Google offers legal shield to AI-generated content users amid copyright concerns
Key Points
- Google is committed to protecting our customers from potential third-party copyright claims to both the training data and the generated results when using our generative AI services.
- This protection applies to several Google services, including Duet AI in Workspace and Google Cloud, Vertex AI Search, Vertex AI Conversations, and others. However, users of generative AI services must not intentionally create copyrighted material and must provide proper attribution.
- Microsoft and Adobe are also offering this unusual legal protection to reassure their customers that the systems can be used without restriction, despite the unclear legal situation surrounding foundation models for text and images.
Anyone who generates content using Google's generative AI services will be protected by Google from potential third-party copyright claims.
In a Cloud Division blog post, Google announced that it will protect customers of its own generative AI systems from potential legal risks and third-party claims. According to Google, the following services are covered by this promise:
- Duet AI in Workspace, including generated text in Google Docs and Gmail and generated images in Google Slides and Google Meet
- Duet AI in Google Cloud including Duet AI for assisted application development
- Vertex AI Search
- Vertex AI Conversation
- Vertex AI Text Embedding API / Multimodal Embeddings
- Visual Captioning / Visual Q&A on Vertex AI
- Codey APIs
According to Google, the legal protection applies to both the training data and the generated output. However, the company limits the legal protection in that users of the generative AI services are not explicitly trying to generate material that could infringe copyrights, such as replicating mascots or trademarks of other companies in a generative image AI system.
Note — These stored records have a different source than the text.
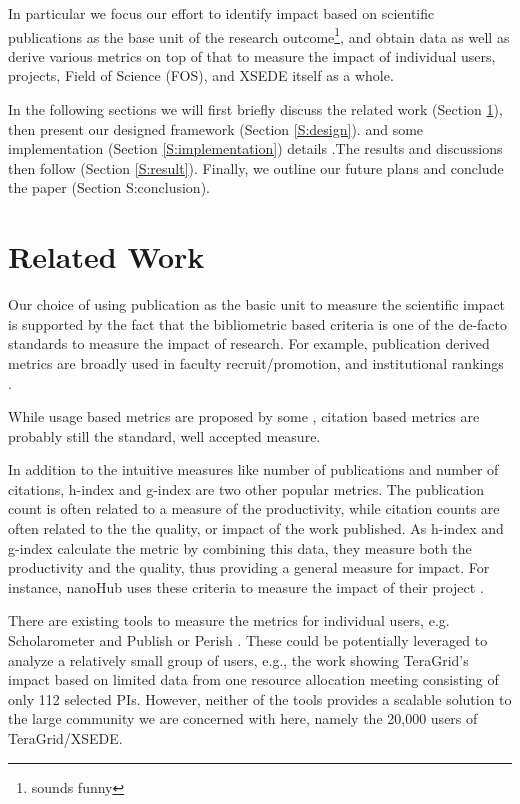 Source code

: \documentclass{sig-alternate}
\begin{document}
In particular we focus our effort to identify impact based on scientific publications as the base unit of the research outcome\footnote{sounds funny}, and obtain data as well as derive various metrics on top of that to measure the impact of individual users, projects, Field of Science (FOS), and XSEDE itself as a whole. 
 
In the following sections we will first briefly discuss the related work (Section \ref{S:related}), then present our designed framework (Section \ref{S:design}). and some implementation (Section \ref{S:implementation}) details .The results and discussions then follow (Section \ref{S:result}). Finally, we outline our future plans and conclude the paper (Section {S:conclusion}). 
 
 
 
\section{Related Work} \label{S:related}
 
Our choice of using publication as the basic unit to measure the scientific impact is supported by the fact that the bibliometric based criteria is one of the de-facto standards to measure the impact of research. For example, publication derived metrics are broadly used in faculty recruit/promotion, and institutional rankings \cite{thomas1998institutional}. 
 
While usage based metrics are proposed by some \cite{Bollen:2007:MUM:1255175.1255273,Bollen:2008:TUI:1378889.1378928, bollen2009principal}, citation based metrics are probably still the standard, well accepted measure. 

In addition to the intuitive measures like number of publications and number of citations, h-index \cite{hirsch2005index} and g-index \cite{egghe2006theory} are two other popular metrics. The publication count is often related to a measure of the productivity, while citation counts are often related to the the quality, or impact of the work published. As h-index and g-index calculate the metric by combining this data, they measure both the productivity and the quality, thus providing a general measure for impact. For instance, nanoHub uses these criteria to measure the impact of their project \cite{www-nanohubcite}.
 
There are existing tools to measure the metrics for individual users, e.g. Scholarometer \cite{kaur2012scholarometer} and Publish or Perish \cite{www-pop}. These could be potentially leveraged to analyze a relatively small group of users, e.g., the work \cite{bollen2011and} showing TeraGrid's impact based on limited data from one resource allocation meeting consisting of  only 112 selected PIs. 
However, neither of the tools provides a scalable solution to the large community we are concerned with here, namely the 20,000 users of TeraGrid/XSEDE.  
 
\end{document}
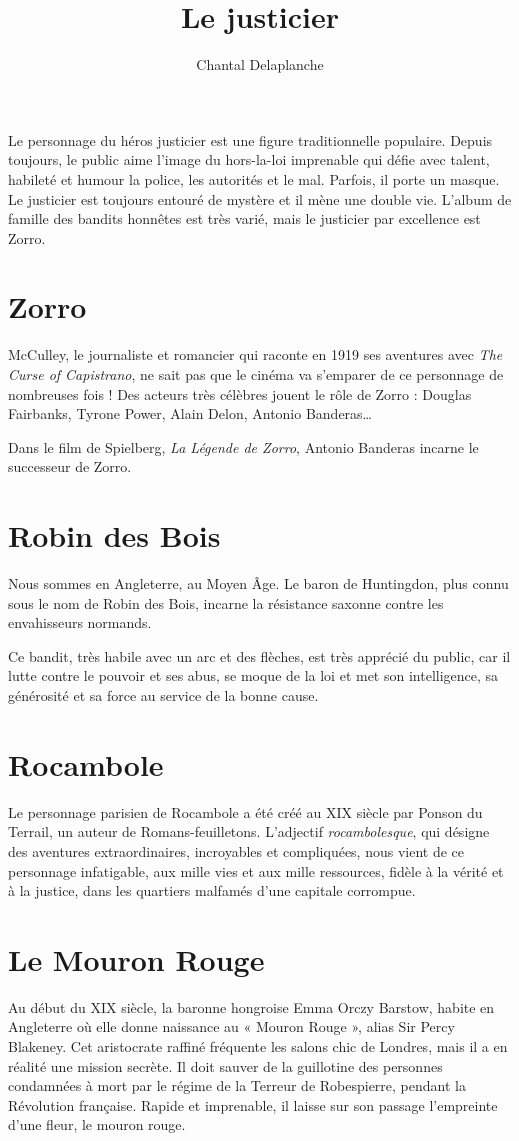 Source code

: \documentclass[a5paper,notitlepage]{article}
\author{Chantal Delaplanche}
\title{Le justicier}
\begin{document}
\maketitle
Le personnage du héros justicier est une figure traditionnelle populaire. Depuis toujours, le public aime l'image du
hors-la-loi imprenable qui défie avec talent, habileté et humour la police, les autorités et le mal. Parfois, il porte
un masque. Le justicier est toujours entouré de mystère et il mène une double vie. L'album de famille des bandits
honnêtes est très varié, mais le justicier par excellence est Zorro.

\section*{Zorro}
McCulley, le journaliste et romancier qui raconte en 1919 ses aventures avec \emph{The Curse of Capistrano}, ne sait pas que le
cinéma va s'emparer de ce personnage de nombreuses fois ! Des acteurs très célèbres jouent le rôle de Zorro : Douglas Fairbanks,
Tyrone Power, Alain Delon, Antonio Banderas\ldots{}

Dans le film de Spielberg, \emph{La Légende de Zorro}, Antonio Banderas incarne le successeur de Zorro.

\section*{Robin des Bois}
Nous sommes en Angleterre, au Moyen Âge. Le baron de Huntingdon, plus connu sous le nom de Robin des Bois, incarne la résistance
saxonne contre les envahisseurs normands.

Ce bandit, très habile avec un arc et des flèches, est très apprécié du public, car il lutte contre le pouvoir et ses abus, se
moque de la loi et met son intelligence, sa générosité et sa force au service de la bonne cause.

\section*{Rocambole}
Le personnage parisien de Rocambole a été créé au XIX\ieme{} siècle par Ponson du Terrail, un auteur de Romans-feuilletons.
L'adjectif \emph{rocambolesque}, qui désigne des aventures extraordinaires, incroyables et compliquées, nous vient de ce
personnage infatigable, aux mille vies et aux mille ressources, fidèle à la vérité et à la justice, dans les quartiers malfamés
d'une capitale corrompue.

\section*{Le Mouron Rouge}
Au début du XIX\ieme{} siècle, la baronne hongroise Emma Orczy Barstow, habite en Angleterre où elle donne naissance au « Mouron
Rouge », alias Sir Percy Blakeney. Cet aristocrate raffiné fréquente les salons chic de Londres, mais il a en réalité une mission
secrète. Il doit sauver de la guillotine des personnes condamnées à mort par le régime de la Terreur de Robespierre, pendant la
Révolution française. Rapide et imprenable, il laisse sur son passage l'empreinte d'une fleur, le mouron rouge.
\end{document}
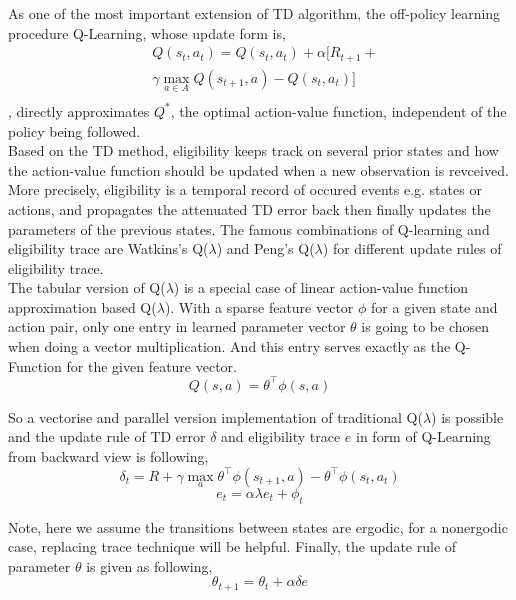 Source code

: \documentclass[conference]{IEEEtran}
\begin{document}
As one of the most important extension of TD algorithm, the off-policy learning procedure Q-Learning\cite{watkins1992q}, whose update form is,
\begin{equation}
  \begin{split}
    &Q(s_t, a_t) = Q(s_t, a_t) + \alpha [R_{t+1} + \\
    &\gamma \max_{a\in A}Q(s_{t+1}, a) - Q(s_t, a_t)]\\
  \end{split}  
\end{equation}
, directly approximates $Q^*$, the optimal action-value function, independent of the policy being followed.\\

Based on the TD method, eligibility keeps track on several prior states and how the action-value function should be updated when a new observation is revceived. More precisely, eligibility is a temporal record of occured events e.g. states or actions, and propagates the attenuated TD error back then finally updates the parameters of the previous states. The famous combinations of Q-learning and eligibility trace are Watkins’s Q($\lambda$) \cite{watkins1992q} and Peng’s Q($\lambda$) \cite{peng1996incremental} for different update rules of eligibility trace. \\

The tabular version of Q($\lambda$) is a special case of linear action-value function approximation based Q($\lambda$). With a sparse feature vector $\phi$ for a given state and action pair, only one entry in learned parameter vector $\theta$ is going to be chosen when doing a vector multiplication. And this entry serves exactly as the Q-Function for the given feature vector.
\begin{equation}
  Q(s, a) = \theta^\top  \phi(s, a)
\end{equation}

So a vectorise and parallel version implementation of traditional Q($\lambda$) is possible and the update rule of TD error $\delta$ and eligibility trace $e$ in form of Q-Learning from backward view is following,
\begin{equation}
  \delta_t = R + \gamma \max_a \theta^\top  \phi(s_{t+1}, a) - \theta^\top  \phi(s_t, a_t)
\end{equation}
\begin{equation}
  e_t = \alpha \lambda e_t + \phi_t
\end{equation}

Note, here we assume the transitions between states are ergodic, for a nonergodic case, replacing trace technique will be helpful. Finally, the update rule of parameter $\theta$ is given as following,
\begin{equation}
  \theta_{t+1} = \theta_t + \alpha \delta e
\end{equation}
\end{document}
In addition, sources must be properly cited.
The generated output indemnity means that you can use content generated with a range of our products knowing Google will indemnify you for third-party IP claims, including copyright — assuming your company is following responsible AI practices.
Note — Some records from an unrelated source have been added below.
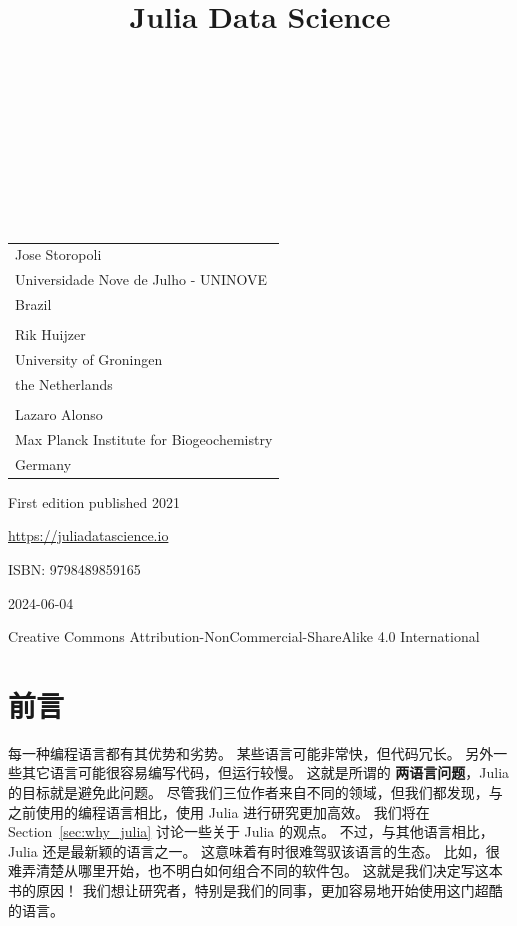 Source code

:\documentclass[
  notoc %
]{tufte-book}
\title{Julia Data Science}
\author{\noindent{Jose Storopoli}\\[3mm] \noindent{Rik
Huijzer}\\[3mm] \noindent{Lazaro Alonso}\\[3mm] \noindent{刘贵欣
(中文翻译)}\\[3mm] \noindent{田俊 （中文审校）}\\[3mm] }
\date{}
\begin{document}
\makeatletter
\thispagestyle{empty}
\vfill
{\Huge\bf
\noindent
\@title
}\\[1in]
{\Large
\noindent
\@author
}
\makeatother

\makeatletter
\newpage
\thispagestyle{empty}
\vfill
{\noindent
\begin{tabular}{l} Jose Storopoli\\ Universidade Nove de Julho - UNINOVE\\ Brazil\\ \\ Rik Huijzer\\ University of Groningen\\ the Netherlands\\ \\ Lazaro Alonso\\ Max Planck Institute for Biogeochemistry\\ Germany \end{tabular}
}
\vfill
{\small
First edition published 2021

\url{https://juliadatascience.io}

ISBN: 9798489859165

2024-06-04

Creative Commons Attribution-NonCommercial-ShareAlike 4.0 International
}
\makeatother


\frontmatter
\mainmatter

\setcounter{tocdepth}{1}
\tableofcontents

\justifying

\setlength{\parindent}{0pt}

\hypertarget{sec:preface}{%
\chapter{前言}\label{sec:preface}}

每一种编程语言都有其优势和劣势。 某些语言可能非常快，但代码冗长。
另外一些其它语言可能很容易编写代码，但运行较慢。 这就是所谓的
\textbf{两语言问题}，Julia 的目标就是避免此问题。
尽管我们三位作者来自不同的领域，但我们都发现，与之前使用的编程语言相比，使用
Julia 进行研究更加高效。 我们将在 Section~\ref{sec:why_julia}
讨论一些关于 Julia 的观点。 不过，与其他语言相比，Julia
还是最新颖的语言之一。 这意味着有时很难驾驭该语言的生态。
比如，很难弄清楚从哪里开始，也不明白如何组合不同的软件包。
这就是我们决定写这本书的原因！
我们想让研究者，特别是我们的同事，更加容易地开始使用这门超酷的语言。
\end{document}
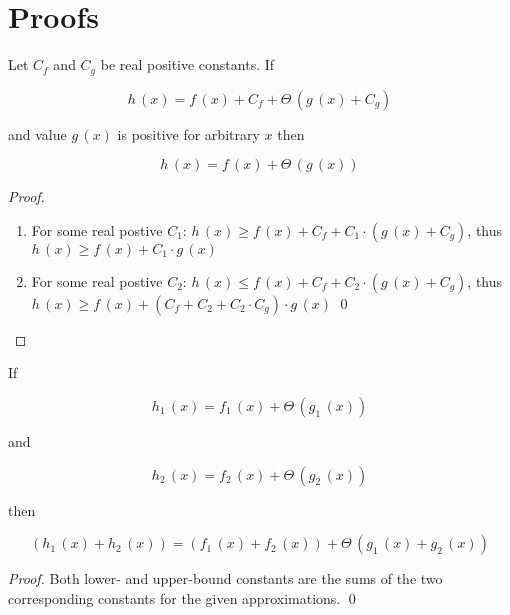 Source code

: \setlength{\abovecaptionskip}{0pt plus 3pt minus 2pt}
\setlength{\belowcaptionskip}{0pt plus 3pt minus 2pt}


\setlength{\topsep}{5pt}
\setlength{\partopsep}{5pt plus 0pt minus 0pt}
\setlength{\parskip}{5pt}
\setlength{\parindent}{10pt}

\clearpage
\section{Proofs}
\label{sec:proofs_appendix}

\begin{lemma}
\label{lem:theta_constant}
Let $C_f$ and $C_g$ be real positive constants. If

\[ h\,(x) = f\,(x) + C_f + \Theta\,(g\,(x) + C_g) \]

and value $g\,(x)$ is positive for arbitrary $x$ then

\[ h\,(x) = f\,(x) + \Theta\,(g\,(x)) \]

\end{lemma}
\begin{proof}
\begin{enumerate}
\item For some real postive $C_1$: $h\,(x) \ge f\,(x) + C_f + C_1 \cdot (g\,(x) + C_g)$, thus $h\,(x) \ge f\,(x) + C_1 \cdot g\,(x)$
\item For some real postive $C_2$: $h\,(x) \le f\,(x) + C_f + C_2 \cdot (g\,(x) + C_g)$, thus $h\,(x) \ge f\,(x) + (C_f + C_2 + C_2 \cdot C_g) \cdot g\,(x)$
\qed
\end{enumerate}
\end{proof}

\begin{lemma}
\label{lem:theta_sum}
If

\[ h_1\,(x) = f_1\,(x) + \Theta\,(g_1\,(x)) \]

and

\[ h_2\,(x) = f_2\,(x) + \Theta\,(g_2\,(x)) \]

then

\[ (h_1\,(x) + h_2\,(x)) = (f_1\,(x) + f_2\,(x)) + \Theta\,(g_1\,(x) + g_2\,(x)) \]

\end{lemma}
\begin{proof}
Both lower- and upper-bound constants are the sums of the two corresponding constants for the given approximations.
\qed
\end{proof}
AI Copyright and its many pending lawsuits
The background to this unusual legal protection is that providers of large text and image models are currently being sued in the U.S. because the models are partly trained with copyrighted content.
The plaintiffs claim copyright infringement, while the model providers claim fair use. Microsoft and Adobe also offer this unusual legal protection to reassure their customers that the systems can be used without restriction despite the unclear legal situation.